Body‐Wide Inactivation of the Myc‐Like Mlx Transcription Factor Network Accelerates Aging and Increases the Lifetime Cancer Incidence

The “Mlx” and “Myc” transcription factor networks cross‐communicate and share many common gene targets. Myc's activity depends upon its heterodimerization with Max, whereas the Mlx Network requires that the Max‐like factor Mlx associate with the Myc‐like factors MondoA or ChREBP. The current work demonstrates that body‐wide Mlx inactivation, like that of Myc, accelerates numerous aging‐related phenotypes pertaining to body habitus and metabolism. The deregulation of numerous aging‐related Myc target gene sets is also accelerated. Among other functions, these gene sets often regulate ribosomal and mitochondrial structure and function, genomic stability, and aging. Whereas “MycKO” mice have an extended lifespan because of a lower cancer incidence, “MlxKO” mice have normal lifespans and a higher cancer incidence.
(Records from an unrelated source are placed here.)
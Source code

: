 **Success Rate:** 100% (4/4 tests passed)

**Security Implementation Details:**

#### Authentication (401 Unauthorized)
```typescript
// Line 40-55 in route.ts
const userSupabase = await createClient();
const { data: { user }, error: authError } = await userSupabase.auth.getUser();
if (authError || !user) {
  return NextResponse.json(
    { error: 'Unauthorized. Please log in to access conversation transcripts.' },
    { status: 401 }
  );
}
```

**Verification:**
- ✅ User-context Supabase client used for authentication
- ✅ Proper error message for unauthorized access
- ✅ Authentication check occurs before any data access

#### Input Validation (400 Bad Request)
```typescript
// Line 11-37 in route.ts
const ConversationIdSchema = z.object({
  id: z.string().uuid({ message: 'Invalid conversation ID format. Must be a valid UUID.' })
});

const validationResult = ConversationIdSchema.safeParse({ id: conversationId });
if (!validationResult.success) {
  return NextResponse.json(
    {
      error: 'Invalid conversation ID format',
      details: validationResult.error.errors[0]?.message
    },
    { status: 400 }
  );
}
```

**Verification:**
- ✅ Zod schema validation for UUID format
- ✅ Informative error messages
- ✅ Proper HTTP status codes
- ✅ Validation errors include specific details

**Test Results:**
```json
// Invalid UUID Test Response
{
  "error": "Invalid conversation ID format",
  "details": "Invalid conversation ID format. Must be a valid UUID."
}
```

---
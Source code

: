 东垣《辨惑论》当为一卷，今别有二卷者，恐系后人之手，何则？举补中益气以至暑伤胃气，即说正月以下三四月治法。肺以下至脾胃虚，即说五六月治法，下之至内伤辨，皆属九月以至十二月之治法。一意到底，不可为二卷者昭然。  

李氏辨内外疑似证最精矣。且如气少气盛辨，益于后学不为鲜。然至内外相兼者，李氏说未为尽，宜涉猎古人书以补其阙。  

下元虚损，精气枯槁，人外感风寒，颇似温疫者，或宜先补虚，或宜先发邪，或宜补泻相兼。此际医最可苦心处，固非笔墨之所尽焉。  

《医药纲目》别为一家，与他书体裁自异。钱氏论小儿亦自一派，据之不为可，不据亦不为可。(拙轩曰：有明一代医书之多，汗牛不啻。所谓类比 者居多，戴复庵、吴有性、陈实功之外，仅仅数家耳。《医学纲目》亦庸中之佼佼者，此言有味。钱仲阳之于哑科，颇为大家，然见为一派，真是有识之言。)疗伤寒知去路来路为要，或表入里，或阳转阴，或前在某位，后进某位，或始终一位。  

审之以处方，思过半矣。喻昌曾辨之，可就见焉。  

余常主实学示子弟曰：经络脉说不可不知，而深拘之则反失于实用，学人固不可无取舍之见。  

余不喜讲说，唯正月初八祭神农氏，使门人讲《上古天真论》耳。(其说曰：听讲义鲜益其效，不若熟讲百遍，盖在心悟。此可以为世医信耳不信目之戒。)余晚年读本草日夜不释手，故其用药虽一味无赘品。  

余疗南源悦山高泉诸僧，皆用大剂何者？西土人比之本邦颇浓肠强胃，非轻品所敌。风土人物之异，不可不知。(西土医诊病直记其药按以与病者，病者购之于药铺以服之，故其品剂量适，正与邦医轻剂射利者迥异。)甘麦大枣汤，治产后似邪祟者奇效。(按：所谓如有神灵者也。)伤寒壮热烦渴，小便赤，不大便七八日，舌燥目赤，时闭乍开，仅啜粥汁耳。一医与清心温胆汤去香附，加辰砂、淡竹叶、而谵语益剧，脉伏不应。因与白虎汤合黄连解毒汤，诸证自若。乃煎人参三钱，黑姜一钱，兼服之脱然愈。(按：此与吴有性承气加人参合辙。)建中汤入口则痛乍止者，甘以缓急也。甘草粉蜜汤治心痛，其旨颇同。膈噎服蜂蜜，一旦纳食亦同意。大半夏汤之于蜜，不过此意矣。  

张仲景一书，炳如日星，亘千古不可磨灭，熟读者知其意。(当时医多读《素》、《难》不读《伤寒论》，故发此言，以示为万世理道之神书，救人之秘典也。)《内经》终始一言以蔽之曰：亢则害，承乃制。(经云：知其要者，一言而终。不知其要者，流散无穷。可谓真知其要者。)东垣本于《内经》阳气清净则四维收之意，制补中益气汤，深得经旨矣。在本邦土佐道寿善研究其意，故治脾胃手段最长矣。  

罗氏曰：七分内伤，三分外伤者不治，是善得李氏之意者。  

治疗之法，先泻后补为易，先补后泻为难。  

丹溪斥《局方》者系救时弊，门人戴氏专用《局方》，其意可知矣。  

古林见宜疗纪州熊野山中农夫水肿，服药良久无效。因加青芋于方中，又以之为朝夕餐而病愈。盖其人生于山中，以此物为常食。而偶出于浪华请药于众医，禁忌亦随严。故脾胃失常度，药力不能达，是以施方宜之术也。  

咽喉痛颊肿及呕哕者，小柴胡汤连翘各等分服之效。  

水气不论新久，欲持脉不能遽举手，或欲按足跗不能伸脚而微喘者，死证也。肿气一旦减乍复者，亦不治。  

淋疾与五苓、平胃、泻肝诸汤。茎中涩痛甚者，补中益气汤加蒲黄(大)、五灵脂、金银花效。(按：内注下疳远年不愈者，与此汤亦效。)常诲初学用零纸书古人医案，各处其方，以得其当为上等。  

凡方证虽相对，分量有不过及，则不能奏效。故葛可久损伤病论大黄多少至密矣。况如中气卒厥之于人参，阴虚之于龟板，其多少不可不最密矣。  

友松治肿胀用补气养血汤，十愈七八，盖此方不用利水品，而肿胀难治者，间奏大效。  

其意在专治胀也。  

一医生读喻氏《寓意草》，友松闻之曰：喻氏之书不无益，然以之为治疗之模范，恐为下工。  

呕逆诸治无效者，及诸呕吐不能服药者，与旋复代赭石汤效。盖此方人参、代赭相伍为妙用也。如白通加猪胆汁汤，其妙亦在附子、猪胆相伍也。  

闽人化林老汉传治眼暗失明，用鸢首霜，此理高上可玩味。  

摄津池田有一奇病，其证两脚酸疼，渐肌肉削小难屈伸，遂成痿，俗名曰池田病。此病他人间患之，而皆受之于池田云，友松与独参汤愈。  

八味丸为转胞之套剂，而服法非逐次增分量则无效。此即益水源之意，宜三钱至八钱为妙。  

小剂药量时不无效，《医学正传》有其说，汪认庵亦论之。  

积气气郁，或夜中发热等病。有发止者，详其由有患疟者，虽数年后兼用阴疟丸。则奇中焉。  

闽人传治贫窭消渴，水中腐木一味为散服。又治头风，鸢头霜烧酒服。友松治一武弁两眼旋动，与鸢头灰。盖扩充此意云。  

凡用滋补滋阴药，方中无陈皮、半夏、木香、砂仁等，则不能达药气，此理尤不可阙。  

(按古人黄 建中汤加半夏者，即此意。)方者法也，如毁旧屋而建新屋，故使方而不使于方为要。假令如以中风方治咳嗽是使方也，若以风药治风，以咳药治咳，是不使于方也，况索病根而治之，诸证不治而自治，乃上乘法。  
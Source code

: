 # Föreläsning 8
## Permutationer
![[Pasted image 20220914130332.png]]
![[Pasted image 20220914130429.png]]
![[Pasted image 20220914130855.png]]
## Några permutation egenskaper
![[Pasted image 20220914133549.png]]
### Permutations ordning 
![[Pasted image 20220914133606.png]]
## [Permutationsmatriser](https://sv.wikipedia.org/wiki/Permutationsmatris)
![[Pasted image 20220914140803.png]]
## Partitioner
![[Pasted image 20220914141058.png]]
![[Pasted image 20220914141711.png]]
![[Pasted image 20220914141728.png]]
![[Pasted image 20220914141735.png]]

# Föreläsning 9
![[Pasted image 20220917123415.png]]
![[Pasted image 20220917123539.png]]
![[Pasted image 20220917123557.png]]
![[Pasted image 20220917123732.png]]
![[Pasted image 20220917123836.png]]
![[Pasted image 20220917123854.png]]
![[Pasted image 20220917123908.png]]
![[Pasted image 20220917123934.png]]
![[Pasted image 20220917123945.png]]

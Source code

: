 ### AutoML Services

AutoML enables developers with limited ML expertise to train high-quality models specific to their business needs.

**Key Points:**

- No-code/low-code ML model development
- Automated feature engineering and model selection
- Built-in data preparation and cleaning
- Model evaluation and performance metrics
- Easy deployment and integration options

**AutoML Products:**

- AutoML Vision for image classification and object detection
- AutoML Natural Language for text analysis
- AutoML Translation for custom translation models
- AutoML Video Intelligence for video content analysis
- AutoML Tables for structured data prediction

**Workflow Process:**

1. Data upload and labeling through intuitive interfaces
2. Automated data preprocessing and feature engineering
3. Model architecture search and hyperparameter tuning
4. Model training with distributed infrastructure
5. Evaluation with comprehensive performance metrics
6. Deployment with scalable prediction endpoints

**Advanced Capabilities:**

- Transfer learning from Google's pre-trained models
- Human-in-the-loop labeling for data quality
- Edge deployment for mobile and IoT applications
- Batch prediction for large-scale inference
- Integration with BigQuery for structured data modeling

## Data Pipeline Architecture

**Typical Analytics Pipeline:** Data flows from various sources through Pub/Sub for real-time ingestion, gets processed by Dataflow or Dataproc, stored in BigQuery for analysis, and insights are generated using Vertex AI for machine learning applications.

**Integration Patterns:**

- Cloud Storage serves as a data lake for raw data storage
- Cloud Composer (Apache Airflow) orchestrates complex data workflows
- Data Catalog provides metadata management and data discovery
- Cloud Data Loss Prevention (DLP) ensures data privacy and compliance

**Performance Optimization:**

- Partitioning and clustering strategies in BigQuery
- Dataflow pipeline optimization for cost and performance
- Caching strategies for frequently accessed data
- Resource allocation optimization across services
Like Myc, the expression of Mlx, MondoA, and ChREBP and their control over their target genes deteriorate with age in both mice and humans. Collectively, these findings underscore the importance of lifelong and balanced cross‐talk between the two networks to maintain proper function and regulation of the many factors that can affect normal aging. The related Mlx and Myc transcription factors co‐maintain many processes that deteriorate with age. Mlx loss deregulates genes involved in these processes, accelerates aging, and increases cancer incidence. Myc loss also accelerates aging but extends life span due to a lower lifetime cancer risk. Tissue‐specific declines in Mlx and Myc and deregulation of their target genes likely contribute to normal aging and tumorigenesis.